|
Gus Dur
oleh : Anshari Thayib (Surya, 5/5/2000)
Mbah Ghafur senyum-senyum mendengar kini muncul topik
seminar yang unik: "Memahami Gus Dur". Artinya, Gus Dur
telah menjadi sebuah tesis, sementara model pendekatan
kajiannya bersifat menduga-duga. Dzanni. Asumtif.

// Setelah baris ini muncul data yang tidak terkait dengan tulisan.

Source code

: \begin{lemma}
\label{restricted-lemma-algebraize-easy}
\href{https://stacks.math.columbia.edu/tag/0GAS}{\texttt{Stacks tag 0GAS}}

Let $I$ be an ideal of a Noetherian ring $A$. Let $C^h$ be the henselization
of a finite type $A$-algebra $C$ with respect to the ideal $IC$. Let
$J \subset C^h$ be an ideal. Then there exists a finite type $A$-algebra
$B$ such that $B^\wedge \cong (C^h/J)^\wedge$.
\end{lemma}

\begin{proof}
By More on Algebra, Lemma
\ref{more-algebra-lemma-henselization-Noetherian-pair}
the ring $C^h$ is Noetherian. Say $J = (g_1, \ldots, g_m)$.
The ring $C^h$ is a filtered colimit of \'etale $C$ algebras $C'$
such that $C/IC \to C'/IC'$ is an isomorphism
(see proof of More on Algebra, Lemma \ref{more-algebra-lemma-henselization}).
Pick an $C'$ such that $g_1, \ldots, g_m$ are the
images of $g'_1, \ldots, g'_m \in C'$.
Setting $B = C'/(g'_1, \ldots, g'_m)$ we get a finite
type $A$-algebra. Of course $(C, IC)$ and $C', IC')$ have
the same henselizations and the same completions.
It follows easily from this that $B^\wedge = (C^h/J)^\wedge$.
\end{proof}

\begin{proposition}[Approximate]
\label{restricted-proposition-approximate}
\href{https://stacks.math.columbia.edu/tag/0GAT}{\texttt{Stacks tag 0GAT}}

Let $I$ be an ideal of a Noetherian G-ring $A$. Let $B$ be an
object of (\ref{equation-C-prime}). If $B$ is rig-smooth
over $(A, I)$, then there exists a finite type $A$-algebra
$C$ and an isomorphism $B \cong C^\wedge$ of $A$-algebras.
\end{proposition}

"Dulu, semuanya cukup diwadahi dalam term ia seorang kiai
khariqul adah, kiai nyeleneh," ujar Mbah Ghafur.
"Maknanya?"
"Pernyataan dan aksinya, tak bisa dipahami dengan cara
biasa," ujar Mbah Ghafur.
"Bagi Cak Lan, pewarung kopi sambil nyantri, parameternya
sederhana. Tak ndakik-ndakik. Ia mengikuti mazhab ngelmu
katon, misalnya, "Apa gunanya demokrasi kalau hidup tambah
susah?"
Cak Lan tahu, dalam setiap dialog di warungnya, kadang
muncul provokasi: "Zaman Lik Harto dulu, nggak sesusah
sekarang."
Memang, para pelaku bisnis melihat perang wacana dengan
dalih demokrasi, membawa ongkos mahal. "Artinya, yang
penting sekarang bukan sekadar mengembangkan wacana
demokrasi, tapi memulihkan ekonomi," ujar seorang pelaku
bisnis.
Bagi dia, ada sisi ancaman ketika perang wacana
--termasuk wacana memahami Gus Dur-- terus bergelemak peak.
Cak Nur (Prof Dr Nurcholis Madjid) saja, yang sama-sama dari
Jombang, sama-sama berlatar pesantren, mengaku sering tidak
bisa memahami Gus Dur. Katanya: "Kita share gagasan besarnya
dan abaikan renik-renik kecil yang sukar kita pahami."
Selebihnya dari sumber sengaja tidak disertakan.